Now, let’s take the first 52 (although that we could take any 52) and assign those to the Fr/So (under-classmen) group. In such a random sample, what is our estimate of \(\hat p_1\)?

rand <- sample(pref)            ## randomly shuffle the group
underclass <- rand[1:52]        ## take the first 52 for underclass
uc_count <- length(which(underclass=="V"))  ## the # of video game responses
p1.hat <- uc_count/52        ## what proportion video games
cat("one random estimate of p1-hat:", round(p1.hat, 3), "\n")
## one random estimate of p1-hat: 0.538

Run this chuck multiple times to get a feel for the variability that exists in this random value.

15.4 Knowledge Check

Can someone explain what this random value represents?

15.5 Simulating our Null Distribution

Now let’s use this approach to build our null distribution. The idea here is that if we reshuffle and sample many, many times these results should give an indication of what is likely just as the result of random assignment.

Here’s my code to create the random distribution, which I then plot as a histogram.

a <- vector("numeric", 10000)

for (i in 1:length(a)) {
  rand <- sample(pref)            ## randomly shuffle the group
  underclass <- rand[1:52]        ## take the first 52 for underclass 
  uc_count <- length(which(underclass=="V"))  ## the # of video game responses
  p1.hat <- uc_count/52        ## what proportion video games
  a[i] <- p1.hat
}

hist(a, breaks=24, main="simulated distribution of p1.hat", xlab="p1.hat", freq=F)
abline(v=55/111, col="blue1")

The blue line here is the overall value of \(p\), i.e. the percent that prefer video games regardless of class. As shown below, the pooled estimate of \(p\) and the mean value of the distribution are basically the same.

cat("Mean of the simulated distribution:", round(mean(a), 3), "\n")
## Mean of the simulated distribution: 0.496
cat("pooled estimate of p:", round(55/111, 3), "\n")
## pooled estimate of p: 0.495

What this histogram shows, is the distribution of \(\hat p_1\) IF we randomly distribute the 55 video responses between the two groups.

Based on this, we can now ask “How likely (or unlikely) was our observed response, again assuming the results were random assigned to the two groups (i.e. no difference)?”

hist(a, breaks=24, main="simulated distribution of p1.hat", xlab="p1.hat", freq=F)
abline(v=obsvd.p1.hat, col="red")

I think we see this isn’t really that extreme at all. We’d need to be below 0.4 or above 0.6 or so before we thought that our observed value was really unlikely just based on randomness alone.
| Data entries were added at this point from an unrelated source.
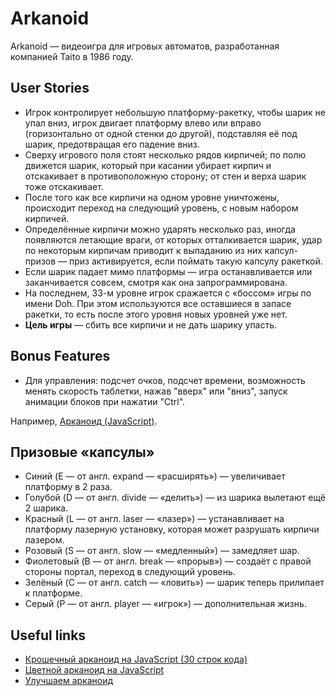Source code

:# Arkanoid

Arkanoid — видеоигра для игровых автоматов, разработанная компанией Taito в 1986 году. 

## User Stories

- Игрок контролирует небольшую платформу-ракетку, чтобы шарик не упал вниз, игрок двигает платформу влево или вправо (горизонтально от одной стенки до другой), подставляя её под шарик, предотвращая его падение вниз.
- Cверху игрового поля стоят несколько рядов кирпичей; по полю движется шарик, который при касании убирает кирпич и отскакивает в противоположную сторону;
от стен и верха шарик тоже отскакивает.
- После того как все кирпичи на одном уровне уничтожены, происходит переход на следующий уровень, с новым набором кирпичей. 
- Определённые кирпичи можно ударять несколько раз, иногда появляются летающие враги, от которых отталкивается шарик, удар по некоторым кирпичам приводит к выпаданию из них капсул-призов — приз активируется, если поймать такую капсулу ракеткой.
- Если шарик падает мимо платформы — игра останавливается или заканчивается совсем, смотря как она запрограммирована. 
- На последнем, 33-м уровне игрок сражается с «боссом» игры по имени Doh. При этом используются все оставшиеся в запасе ракетки, то есть после этого уровня новых уровней уже нет.
- **Цель игры** — сбить все кирпичи и не дать шарику упасть.

## Bonus Features

- Для управления: подсчет очков, подсчет времени, возможность менять скорость таблетки, нажав "вверх" или "вниз", запуск анимации блоков при нажатии "Ctrl".

Например, [Арканоид (JavaScript)](http://tm.spbstu.ru/%D0%90%D1%80%D0%BA%D0%B0%D0%BD%D0%BE%D0%B8%D0%B4_(JavaScript)).

## Призовые «капсулы»

- Синий (E — от англ. expand — «расширять») — увеличивает платформу в 2 раза.
- Голубой (D — от англ. divide — «делить») — из шарика вылетают ещё 2 шарика.
- Красный (L — от англ. laser — «лазер») — устанавливает на платформу лазерную установку, которая может разрушать кирпичи лазером.
- Розовый (S — от англ. slow — «медленный») — замедляет шар.
- Фиолетовый (B — от англ. break — «прорыв») — создаёт с правой стороны портал, переход в следующий уровень.
- Зелёный (C — от англ. catch — «ловить») — шарик теперь прилипает к платформе.
- Серый (P — от англ. player — «игрок») — дополнительная жизнь.

## Useful links

- [Крошечный арканоид на JavaScript (30 строк кода)](https://habr.com/ru/post/202530/)
- [Цветной арканоид на JavaScript](https://thecode.media/arcanoid/)
- [Улучшаем арканоид](https://thecode.media/ark/)
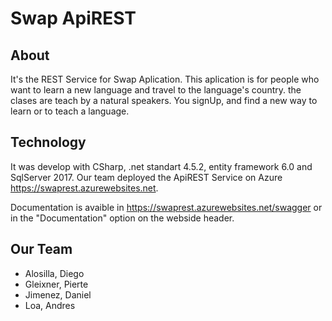 # **Swap ApiREST** 

## About
It's the REST Service for Swap Aplication. This aplication is for people who want to learn a new language and travel to the language's country. the clases are teach by a natural speakers. You signUp, and find a new way to learn or to teach a language.

## Technology
It was develop with CSharp, .net standart 4.5.2, entity framework 6.0 and SqlServer 2017.
Our team deployed the ApiREST Service on Azure <https://swaprest.azurewebsites.net>.

Documentation is avaible in <https://swaprest.azurewebsites.net/swagger> or in the "Documentation" option on the webside header.

## Our Team
- Alosilla, Diego
- Gleixner, Pierte
- Jimenez, Daniel
- Loa, Andres

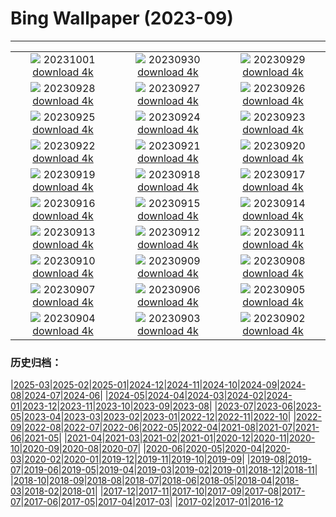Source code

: # Bing Wallpaper (2023-09)
**************
| | | |
| :----: | :----: | :----: |
| ![](https://www.bing.com/th?id=OHR.NationalDay2023_ZH-CN8608297006_1920x1080.jpg) 20231001 [download 4k](https://www.bing.com/th?id=OHR.NationalDay2023_ZH-CN8608297006_UHD.jpg) | ![](https://www.bing.com/th?id=OHR.ShenandoahFoliage_ZH-CN9885452713_1920x1080.jpg) 20230930 [download 4k](https://www.bing.com/th?id=OHR.ShenandoahFoliage_ZH-CN9885452713_UHD.jpg) | ![](https://www.bing.com/th?id=OHR.GuiyangMoon_ZH-CN7497119092_1920x1080.jpg) 20230929 [download 4k](https://www.bing.com/th?id=OHR.GuiyangMoon_ZH-CN7497119092_UHD.jpg) |
| ![](https://www.bing.com/th?id=OHR.MaritimeDay_ZH-CN7073219075_1920x1080.jpg) 20230928 [download 4k](https://www.bing.com/th?id=OHR.MaritimeDay_ZH-CN7073219075_UHD.jpg) | ![](https://www.bing.com/th?id=OHR.CapriKrupp_ZH-CN6893334288_1920x1080.jpg) 20230927 [download 4k](https://www.bing.com/th?id=OHR.CapriKrupp_ZH-CN6893334288_UHD.jpg) | ![](https://www.bing.com/th?id=OHR.VeniceSkatePark_ZH-CN6295228801_1920x1080.jpg) 20230926 [download 4k](https://www.bing.com/th?id=OHR.VeniceSkatePark_ZH-CN6295228801_UHD.jpg) |
| ![](https://www.bing.com/th?id=OHR.GlacierBayOtter_ZH-CN6065209551_1920x1080.jpg) 20230925 [download 4k](https://www.bing.com/th?id=OHR.GlacierBayOtter_ZH-CN6065209551_UHD.jpg) | ![](https://www.bing.com/th?id=OHR.FraserRiverBC_ZH-CN5743867197_1920x1080.jpg) 20230924 [download 4k](https://www.bing.com/th?id=OHR.FraserRiverBC_ZH-CN5743867197_UHD.jpg) | ![](https://www.bing.com/th?id=OHR.CottonwoodCanyon_ZH-CN5293620973_1920x1080.jpg) 20230923 [download 4k](https://www.bing.com/th?id=OHR.CottonwoodCanyon_ZH-CN5293620973_UHD.jpg) |
| ![](https://www.bing.com/th?id=OHR.MarsalaSalt_ZH-CN4943158328_1920x1080.jpg) 20230922 [download 4k](https://www.bing.com/th?id=OHR.MarsalaSalt_ZH-CN4943158328_UHD.jpg) | ![](https://www.bing.com/th?id=OHR.NobelNorway_ZH-CN9824054026_1920x1080.jpg) 20230921 [download 4k](https://www.bing.com/th?id=OHR.NobelNorway_ZH-CN9824054026_UHD.jpg) | ![](https://www.bing.com/th?id=OHR.ArkadiaPark_ZH-CN9501056317_1920x1080.jpg) 20230920 [download 4k](https://www.bing.com/th?id=OHR.ArkadiaPark_ZH-CN9501056317_UHD.jpg) |
| ![](https://www.bing.com/th?id=OHR.HadriansWallUK_ZH-CN9203571422_1920x1080.jpg) 20230919 [download 4k](https://www.bing.com/th?id=OHR.HadriansWallUK_ZH-CN9203571422_UHD.jpg) | ![](https://www.bing.com/th?id=OHR.MilkyWayPortugal_ZH-CN8878883229_1920x1080.jpg) 20230918 [download 4k](https://www.bing.com/th?id=OHR.MilkyWayPortugal_ZH-CN8878883229_UHD.jpg) | ![](https://www.bing.com/th?id=OHR.CubanTody_ZH-CN8656368705_1920x1080.jpg) 20230917 [download 4k](https://www.bing.com/th?id=OHR.CubanTody_ZH-CN8656368705_UHD.jpg) |
| ![](https://www.bing.com/th?id=OHR.SplugenPass_ZH-CN8347591461_1920x1080.jpg) 20230916 [download 4k](https://www.bing.com/th?id=OHR.SplugenPass_ZH-CN8347591461_UHD.jpg) | ![](https://www.bing.com/th?id=OHR.GlenariffForest_ZH-CN7874768337_1920x1080.jpg) 20230915 [download 4k](https://www.bing.com/th?id=OHR.GlenariffForest_ZH-CN7874768337_UHD.jpg) | ![](https://www.bing.com/th?id=OHR.MongoliaHorses_ZH-CN7660582867_1920x1080.jpg) 20230914 [download 4k](https://www.bing.com/th?id=OHR.MongoliaHorses_ZH-CN7660582867_UHD.jpg) |
| ![](https://www.bing.com/th?id=OHR.HemakutaHill_ZH-CN7438439036_1920x1080.jpg) 20230913 [download 4k](https://www.bing.com/th?id=OHR.HemakutaHill_ZH-CN7438439036_UHD.jpg) | ![](https://www.bing.com/th?id=OHR.NorthSeaStairs_ZH-CN7044471948_1920x1080.jpg) 20230912 [download 4k](https://www.bing.com/th?id=OHR.NorthSeaStairs_ZH-CN7044471948_UHD.jpg) | ![](https://www.bing.com/th?id=OHR.MarathonMedoc_ZH-CN6649798028_1920x1080.jpg) 20230911 [download 4k](https://www.bing.com/th?id=OHR.MarathonMedoc_ZH-CN6649798028_UHD.jpg) |
| ![](https://www.bing.com/th?id=OHR.WalrusSvalbard_ZH-CN6343458320_1920x1080.jpg) 20230910 [download 4k](https://www.bing.com/th?id=OHR.WalrusSvalbard_ZH-CN6343458320_UHD.jpg) | ![](https://www.bing.com/th?id=OHR.AyutthayaTemple_ZH-CN5996587937_1920x1080.jpg) 20230909 [download 4k](https://www.bing.com/th?id=OHR.AyutthayaTemple_ZH-CN5996587937_UHD.jpg) | ![](https://www.bing.com/th?id=OHR.BathCircus_ZH-CN5796600786_1920x1080.jpg) 20230908 [download 4k](https://www.bing.com/th?id=OHR.BathCircus_ZH-CN5796600786_UHD.jpg) |
| ![](https://www.bing.com/th?id=OHR.CamelsAbove_ZH-CN1389810021_1920x1080.jpg) 20230907 [download 4k](https://www.bing.com/th?id=OHR.CamelsAbove_ZH-CN1389810021_UHD.jpg) | ![](https://www.bing.com/th?id=OHR.CreteHarbor_ZH-CN0937533372_1920x1080.jpg) 20230906 [download 4k](https://www.bing.com/th?id=OHR.CreteHarbor_ZH-CN0937533372_UHD.jpg) | ![](https://www.bing.com/th?id=OHR.MountSegla_ZH-CN0758615745_1920x1080.jpg) 20230905 [download 4k](https://www.bing.com/th?id=OHR.MountSegla_ZH-CN0758615745_UHD.jpg) |
| ![](https://www.bing.com/th?id=OHR.BourgesMarsh_ZH-CN0505354655_1920x1080.jpg) 20230904 [download 4k](https://www.bing.com/th?id=OHR.BourgesMarsh_ZH-CN0505354655_UHD.jpg) | ![](https://www.bing.com/th?id=OHR.ManhattanAerial_ZH-CN0036686873_1920x1080.jpg) 20230903 [download 4k](https://www.bing.com/th?id=OHR.ManhattanAerial_ZH-CN0036686873_UHD.jpg) | ![](https://www.bing.com/th?id=OHR.TinyHummer_ZH-CN9853929957_1920x1080.jpg) 20230902 [download 4k](https://www.bing.com/th?id=OHR.TinyHummer_ZH-CN9853929957_UHD.jpg) |

### 历史归档：

|[2025-03](2025-03/2025-03.md)|[2025-02](2025-02/2025-02.md)|[2025-01](2025-01/2025-01.md)|[2024-12](2024-12/2024-12.md)|[2024-11](2024-11/2024-11.md)|[2024-10](2024-10/2024-10.md)|[2024-09](2024-09/2024-09.md)|[2024-08](2024-08/2024-08.md)|[2024-07](2024-07/2024-07.md)|[2024-06](2024-06/2024-06.md)|
|[2024-05](2024-05/2024-05.md)|[2024-04](2024-04/2024-04.md)|[2024-03](2024-03/2024-03.md)|[2024-02](2024-02/2024-02.md)|[2024-01](2024-01/2024-01.md)|[2023-12](2023-12/2023-12.md)|[2023-11](2023-11/2023-11.md)|[2023-10](2023-10/2023-10.md)|[2023-09](2023-09/2023-09.md)|[2023-08](2023-08/2023-08.md)|
|[2023-07](2023-07/2023-07.md)|[2023-06](2023-06/2023-06.md)|[2023-05](2023-05/2023-05.md)|[2023-04](2023-04/2023-04.md)|[2023-03](2023-03/2023-03.md)|[2023-02](2023-02/2023-02.md)|[2023-01](2023-01/2023-01.md)|[2022-12](2022-12/2022-12.md)|[2022-11](2022-11/2022-11.md)|[2022-10](2022-10/2022-10.md)|
|[2022-09](2022-09/2022-09.md)|[2022-08](2022-08/2022-08.md)|[2022-07](2022-07/2022-07.md)|[2022-06](2022-06/2022-06.md)|[2022-05](2022-05/2022-05.md)|[2022-04](2022-04/2022-04.md)|[2021-08](2021-08/2021-08.md)|[2021-07](2021-07/2021-07.md)|[2021-06](2021-06/2021-06.md)|[2021-05](2021-05/2021-05.md)|
|[2021-04](2021-04/2021-04.md)|[2021-03](2021-03/2021-03.md)|[2021-02](2021-02/2021-02.md)|[2021-01](2021-01/2021-01.md)|[2020-12](2020-12/2020-12.md)|[2020-11](2020-11/2020-11.md)|[2020-10](2020-10/2020-10.md)|[2020-09](2020-09/2020-09.md)|[2020-08](2020-08/2020-08.md)|[2020-07](2020-07/2020-07.md)|
|[2020-06](2020-06/2020-06.md)|[2020-05](2020-05/2020-05.md)|[2020-04](2020-04/2020-04.md)|[2020-03](2020-03/2020-03.md)|[2020-02](2020-02/2020-02.md)|[2020-01](2020-01/2020-01.md)|[2019-12](2019-12/2019-12.md)|[2019-11](2019-11/2019-11.md)|[2019-10](2019-10/2019-10.md)|[2019-09](2019-09/2019-09.md)|
|[2019-08](2019-08/2019-08.md)|[2019-07](2019-07/2019-07.md)|[2019-06](2019-06/2019-06.md)|[2019-05](2019-05/2019-05.md)|[2019-04](2019-04/2019-04.md)|[2019-03](2019-03/2019-03.md)|[2019-02](2019-02/2019-02.md)|[2019-01](2019-01/2019-01.md)|[2018-12](2018-12/2018-12.md)|[2018-11](2018-11/2018-11.md)|
|[2018-10](2018-10/2018-10.md)|[2018-09](2018-09/2018-09.md)|[2018-08](2018-08/2018-08.md)|[2018-07](2018-07/2018-07.md)|[2018-06](2018-06/2018-06.md)|[2018-05](2018-05/2018-05.md)|[2018-04](2018-04/2018-04.md)|[2018-03](2018-03/2018-03.md)|[2018-02](2018-02/2018-02.md)|[2018-01](2018-01/2018-01.md)|
|[2017-12](2017-12/2017-12.md)|[2017-11](2017-11/2017-11.md)|[2017-10](2017-10/2017-10.md)|[2017-09](2017-09/2017-09.md)|[2017-08](2017-08/2017-08.md)|[2017-07](2017-07/2017-07.md)|[2017-06](2017-06/2017-06.md)|[2017-05](2017-05/2017-05.md)|[2017-04](2017-04/2017-04.md)|[2017-03](2017-03/2017-03.md)|
|[2017-02](2017-02/2017-02.md)|[2017-01](2017-01/2017-01.md)|[2016-12](2016-12/2016-12.md)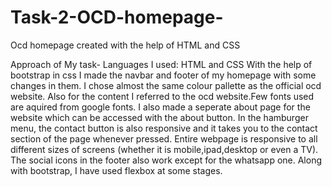 # Task-2-OCD-homepage-
Ocd homepage created with the help of HTML and CSS

Approach of My task-
Languages I used: HTML and CSS
With the help of bootstrap in css I made the navbar and footer of my homepage with some changes in them. I chose almost the same colour pallette as the official ocd website. Also for the content I referred to the ocd website.Few fonts used are aquired from google fonts. I also made a seperate about page for the website which can be accessed with the about button. In the hamburger menu, the contact button is also responsive and it takes you to the contact section of the page whenever pressed.
Entire webpage is responsive to all different sizes of screens (whether it is mobile,ipad,desktop or even a TV).
The social icons in the footer also work except for the whatsapp one.
Along with bootstrap, I have used flexbox at some stages.
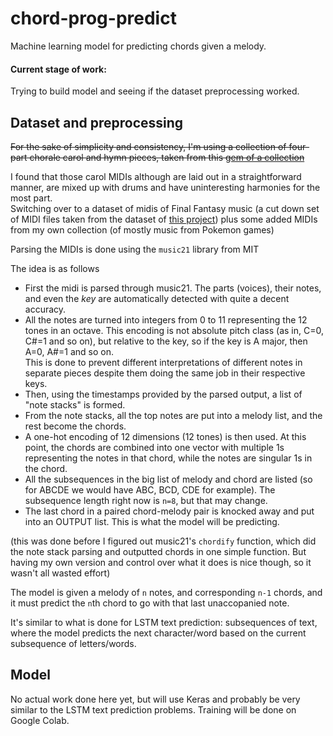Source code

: # chord-prog-predict
Machine learning model for predicting chords given a melody.

#### Current stage of work:  
Trying to build model and seeing if the dataset preprocessing worked.

## Dataset and preprocessing

~~For the sake of simplicity and consistency, I'm using a collection of four-part chorale carol and hymn pieces, taken from this [gem of a collection](http://www.learnchoralmusic.co.uk/Carols%20&%20Anthems/Carols-complist.html#list)~~

I found that those carol MIDIs although are laid out in a straightforward manner, are mixed up with drums and have uninteresting harmonies for the most part.  
Switching over to a dataset of midis of Final Fantasy music (a cut down set of MIDI files taken from the dataset of [this project](https://github.com/Skuldur/Classical-Piano-Composer)) plus some added MIDIs from my own collection (of mostly music from Pokemon games)

Parsing the MIDIs is done using the `music21` library from MIT

The idea is as follows  
- First the midi is parsed through music21. The parts (voices), their notes, and even the *key* are automatically detected with quite a decent accuracy.
- All the notes are turned into integers from 0 to 11 representing the 12 tones in an octave. This encoding is not absolute pitch class (as in, C=0, C#=1 and so on), but relative to the key, so if the key is A major, then A=0, A#=1 and so on.  
  This is done to prevent different interpretations of different notes in separate pieces despite them doing the same job in their respective keys.
- Then, using the timestamps provided by the parsed output, a list of "note stacks" is formed.
- From the note stacks, all the top notes are put into a melody list, and the rest become the chords.
- A one-hot encoding of 12 dimensions (12 tones) is then used. At this point, the chords are combined into one vector with multiple 1s representing the notes in that chord, while the notes are singular 1s in the chord.
- All the subsequences in the big list of melody and chord are listed (so for ABCDE we would have ABC, BCD, CDE for example). The subsequence length right now is `n=8`, but that may change.
- The last chord in a paired chord-melody pair is knocked away and put into an OUTPUT list. This is what the model will be predicting.

(this was done before I figured out music21's `chordify` function, which did the note stack parsing and outputted chords in one simple function. But having my own version and control over what it does is nice though, so it wasn't all wasted effort)

The model is given a melody of `n` notes, and corresponding `n-1` chords, and it must predict the `n`th chord to go with that last unaccopanied note.

It's similar to what is done for LSTM text prediction: subsequences of text, where the model predicts the next character/word based on the current subsequence of letters/words.

## Model

No actual work done here yet, but will use Keras and probably be very similar to the LSTM text prediction problems.
Training will be done on Google Colab.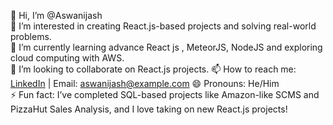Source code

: 👋 Hi, I’m @Aswanijash  
👀 I’m interested in creating React.js-based projects and solving real-world problems.  
🌱 I’m currently learning advance React js , MeteorJS, NodeJS and exploring cloud computing with AWS.  
💞️ I’m looking to collaborate on React.js projects. 
📫 How to reach me: [LinkedIn](https://www.linkedin.com/in/jashaswani) | Email: aswanijash@example.com
😄 Pronouns: He/Him  
⚡ Fun fact: I’ve completed SQL-based projects like Amazon-like SCMS and PizzaHut Sales Analysis, and I love taking on new React.js projects!


<!---
Aswanijash/Aswanijash is a ✨ special ✨ repository because its `README.md` (this file) appears on your GitHub profile.
You can click the Preview link to take a look at your changes.
--->
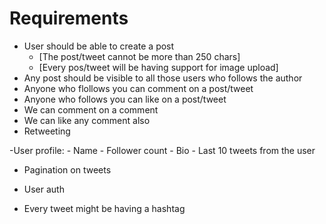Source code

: # Requirements

- User should be able to create a post
  - [The post/tweet cannot be more than 250 chars]
  - [Every pos/tweet will be having support for image upload]
- Any post should be visible to all those users who follows the author
- Anyone who flollows you can comment on a post/tweet
- Anyone who follows you can like on a post/tweet
- We can comment on a comment
- We can like any comment also
- Retweeting

-User profile: - Name - Follower count - Bio - Last 10 tweets from the user

- Pagination on tweets
- User auth

- Every tweet might be having a hashtag
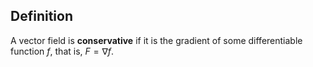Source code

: ## Definition
A vector field is **conservative** if it is the gradient of some differentiable function $f$, that is, $F = \nabla f$.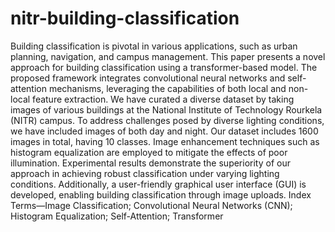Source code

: # nitr-building-classification
Building classification is pivotal in various applications, such as urban planning, navigation, and campus management. This paper presents a novel approach for building classification using a transformer-based model. The proposed framework integrates convolutional neural networks and self-attention mechanisms, leveraging the capabilities of both local and non-local feature extraction. We have curated a diverse dataset by taking images of various buildings at the National Institute of Technology Rourkela (NITR) campus. To address challenges posed by diverse lighting conditions, we have included images of both day and night. Our dataset includes 1600 images in total, having 10 classes. Image enhancement techniques such as histogram equalization are employed to mitigate the effects of poor illumination. Experimental results demonstrate the superiority of our approach in achieving robust classification under varying lighting conditions. Additionally, a user-friendly graphical user interface (GUI) is developed, enabling building classification through image uploads. 
Index Terms—Image Classification; Convolutional Neural Networks (CNN); Histogram Equalization; Self-Attention; Transformer

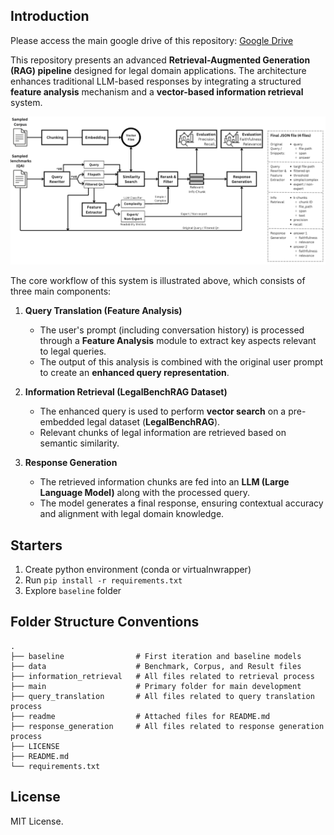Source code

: ## Introduction
Please access the main google drive of this repository: [Google Drive](https://drive.google.com/drive/folders/1yvVzbvs6SDaaMTz6GnGP3yhz17QLddjn?usp=drive_link)

This repository presents an advanced **Retrieval-Augmented Generation (RAG) pipeline** designed for legal domain applications. The architecture enhances traditional LLM-based responses by integrating a structured **feature analysis** mechanism and a **vector-based information retrieval** system. 

![main_diagram](./readme/main_diagram.png)

The core workflow of this system is illustrated above, which consists of three main components:

1. **Query Translation (Feature Analysis)**  
   - The user's prompt (including conversation history) is processed through a **Feature Analysis** module to extract key aspects relevant to legal queries.
   - The output of this analysis is combined with the original user prompt to create an **enhanced query representation**.

2. **Information Retrieval (LegalBenchRAG Dataset)**  
   - The enhanced query is used to perform **vector search** on a pre-embedded legal dataset (**LegalBenchRAG**).
   - Relevant chunks of legal information are retrieved based on semantic similarity.

3. **Response Generation**  
   - The retrieved information chunks are fed into an **LLM (Large Language Model)** along with the processed query.
   - The model generates a final response, ensuring contextual accuracy and alignment with legal domain knowledge.

## Starters
1. Create python environment (conda or virtualnwrapper)
2. Run `pip install -r requirements.txt`
3. Explore `baseline` folder

## Folder Structure Conventions

    .
    ├── baseline                # First iteration and baseline models
    ├── data                    # Benchmark, Corpus, and Result files
    ├── information_retrieval   # All files related to retrieval process
    ├── main                    # Primary folder for main development
    ├── query_translation       # All files related to query translation process
    ├── readme                  # Attached files for README.md
    ├── response_generation     # All files related to response generation process
    ├── LICENSE
    ├── README.md 
    └── requirements.txt

## License
MIT License.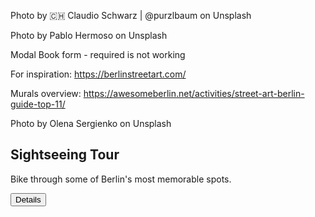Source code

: Photo by 🇨🇭 Claudio Schwarz | @purzlbaum on Unsplash

Photo by Pablo Hermoso on Unsplash

Modal Book form - required is not working

For inspiration: https://berlinstreetart.com/

Murals overview: https://awesomeberlin.net/activities/street-art-berlin-guide-top-11/

Photo by Olena Sergienko on Unsplash


 <div class="tour-options-item">
            <h2>Sightseeing Tour</h2>
            <p>Bike through some of Berlin's most memorable spots.</p>
            <button type="button">Details</button>
        </div>


 <!-- 
        <div class="tour-options-item">
            <h2>Bar Crawl</h2>
            <p>Visit some of Berlin's hidden and hipster bars.</p>
            <button type="button" onclick="window.location.href = 'barstour.html';">Learn More</button>
        </div>
        <div class="tour-options-item">
            <h2>Best Cafes Tour</h2>
            <p>Try some of Berlin's best coffee and cakes.</p>
            <button type="button" onclick="window.location.href = 'cafetour.html';">Learn More</button>
        </div>
        <div class="tour-options-item">
            <h2>Street Art Tour</h2>
            <p>Explore the city through its street art.</p>
            <button type="button" onclick="window.location.href = 'streetarttour.html';">Learn More</button>
        </div>

-->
So, in this case, it seams reasonable to that we fail to reject our \(H_0\) of no difference in the proportion who favor video games vs. sports between the groups (under- vs upper- classmen).

And mote that we did this all without ever appealing to the CLT or parameterizing the null distribution.

15.6 Summary

Our previous null hypothesis was \(H_0: p_1 = p_2\). Is this different? By randomly assigning the “V” and “G” to each group, we’d expect (on average) both under- and upper- classmen to see the overall proportion \(p = \frac{55}{111}\). So, in fact our null hypothesis is the same when using simulation based inference. The only difference is how we build our null distribution and what assumptions we’re making (or in this case, not making).

FWIW, this type of approach is a bit on the “cutting edge” approach to teaching statistics.